Throughout Kang Hwagil’s short story, “The Lake”—published in my translation in this winter’s issue of the Massachusetts Review—over and over, protagonist Jinyoung repeats this action of reaching down into her pocket and clasping the same pair of tweezers. Here, it is her attempt to allay a different kind of anxiety: the ubiquitous fear and self-doubt surrounding male violence, which looms and closes in like a dark cloud (this is also the central theme around which Kang builds tension and suspense in her Gothic thrillers). At the same time, it resonated so acutely with my experience of autistic anxiety: clutching onto something solid and unshakable in a world overwhelming and uncontrollable (the Intense World Theory, for instance, tells us that autistic people feel more, sense more, and perceive more). For an autistic person, the solid and unshakable may come in many forms: in something physical, like the grounding of a weighted blanket, in our carefully crafted routines and faithful adherence to them, or in the hyperfocus that comes when engaging with our special interests. These are the same very sensible and effective tools for regaining a sense of control and peace amidst overstimulation and overwhelm that are pathologized by researchers and clinicians alike as “ritualized behaviour” and “fixated interests.”

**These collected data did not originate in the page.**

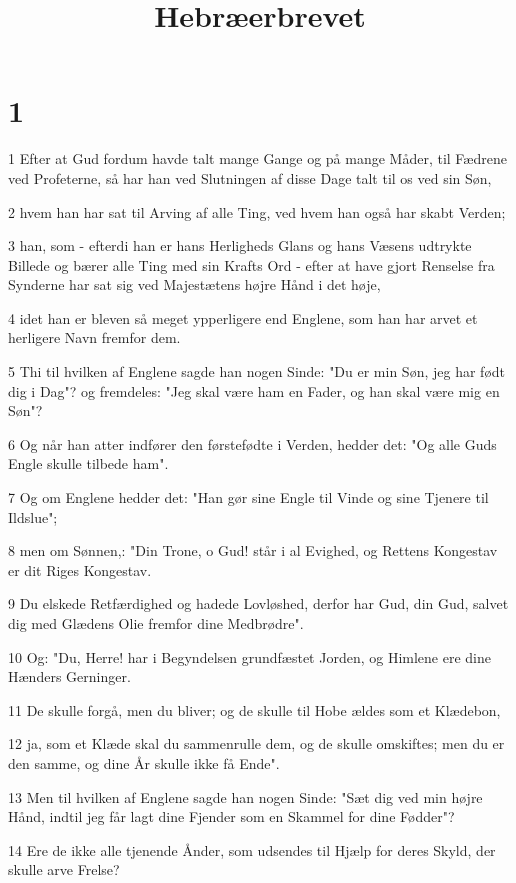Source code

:

\title{Hebræerbrevet}


\chapter{1}

\par 1 Efter at Gud fordum havde talt mange Gange og på mange Måder, til Fædrene ved Profeterne, så har han ved Slutningen af disse Dage talt til os ved sin Søn,
\par 2 hvem han har sat til Arving af alle Ting, ved hvem han også har skabt Verden;
\par 3 han, som - efterdi han er hans Herligheds Glans og hans Væsens udtrykte Billede og bærer alle Ting med sin Krafts Ord - efter at have gjort Renselse fra Synderne har sat sig ved Majestætens højre Hånd i det høje,
\par 4 idet han er bleven så meget ypperligere end Englene, som han har arvet et herligere Navn fremfor dem.
\par 5 Thi til hvilken af Englene sagde han nogen Sinde: "Du er min Søn, jeg har født dig i Dag"? og fremdeles: "Jeg skal være ham en Fader, og han skal være mig en Søn"?
\par 6 Og når han atter indfører den førstefødte i Verden, hedder det: "Og alle Guds Engle skulle tilbede ham".
\par 7 Og om Englene hedder det: "Han gør sine Engle til Vinde og sine Tjenere til Ildslue";
\par 8 men om Sønnen,: "Din Trone, o Gud! står i al Evighed, og Rettens Kongestav er dit Riges Kongestav.
\par 9 Du elskede Retfærdighed og hadede Lovløshed, derfor har Gud, din Gud, salvet dig med Glædens Olie fremfor dine Medbrødre".
\par 10 Og: "Du, Herre! har i Begyndelsen grundfæstet Jorden, og Himlene ere dine Hænders Gerninger.
\par 11 De skulle forgå, men du bliver; og de skulle til Hobe ældes som et Klædebon,
\par 12 ja, som et Klæde skal du sammenrulle dem, og de skulle omskiftes; men du er den samme, og dine År skulle ikke få Ende".
\par 13 Men til hvilken af Englene sagde han nogen Sinde: "Sæt dig ved min højre Hånd, indtil jeg får lagt dine Fjender som en Skammel for dine Fødder"?
\par 14 Ere de ikke alle tjenende Ånder, som udsendes til Hjælp for deres Skyld, der skulle arve Frelse?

You could say that translation is my “solid and unshakable.” My first step to a career in literary translation overlapped precisely with my autism diagnosis aged twenty-eight. Repeated failed forays out of the isolation of academia into the “ordinary”—later, I would come to realize, ableist—world of work left both my mind and body in pieces. I had begun to think I would never be able to hold down a job at all, and mine is far from an isolated case, with 2021 statistics showing that only 29% of autistic people in the UK are in paid employment[1]. It was this inability to cope, with what others seemed to handle as if it was nothing, that eventually led me to read more and more about how entrenched gender bias in research had allowed generations of women on the spectrum to “slip under the radar.” At the same time, a colleague at the Korean Cultural Centre in London told me about the Literature Translation Institute of Korea’s scholarship program, and the prospect of a career translating, however precarious, felt like a light at the end of the tunnel.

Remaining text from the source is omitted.